Мой малыш Деймон бросился в распахнутые объятия Сэмпсона, и Джон подбросил его в воздух, словно тот ничего не весил. Дженни подлетела ко мне с воплем: «Папулища!» На ней уже была пижама, и она пахла свежим запахом талька после ванны. Моя маленькая девочка. Что-то в ее больших карих глазах настораживало. А выражение лица заставило меня замереть.

– В чем дело, моя лапочка? – спросил я, водя носом по нежной теплой щечке Дженни. Мы с ней страсть как любим целоваться носами. – Что стряслось? Поведай своему папулище все беды и горести.

В гостиной я разглядел своих трех теток, двух невесток, единственного из оставшихся в живых брата Чарльза. Тетки явно до моего прихода долго плакали; лица у них распухли и покраснели. Им под стать была и невестка Силла, а она не из тех, кто станет распускать нюни по пустякам.

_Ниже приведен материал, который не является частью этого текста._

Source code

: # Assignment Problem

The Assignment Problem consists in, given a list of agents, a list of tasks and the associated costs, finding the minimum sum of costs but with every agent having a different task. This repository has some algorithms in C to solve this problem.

Атмосфера в комнате была неестественной и гнетущей, как на поминках.

«Кто-то умер, – подумал я. – Кто-то из всеми нами любимых умер». Но все, кого я любил, были здесь, на месте.

Мама Нана, моя бабушка, подавала кофе, чай со льдом и холодные куски курицы, к которым, похоже, никто не притрагивался. Нана живет на Пятой улице вместе со мной и моими детьми. По ее собственному убеждению, она нас троих воспитывает.

К восьмидесяти годам Нана усохла примерно до пяти футов. Но она до сих пор остается одной из самых выдающихся личностей в нашей столице, а я знаю большинство из них – семейство Рейганов, Бушей, а теперь и Клинтонов.

Бабушка обслуживала гостей с сухими глазами. Я редко видел, как она плачет, хотя человек она необычайно нежный и любящий. Просто она больше не плачет. Говорит, что ей уже слишком мало отпущено времени в этой жизни, чтобы тратить его на слезы.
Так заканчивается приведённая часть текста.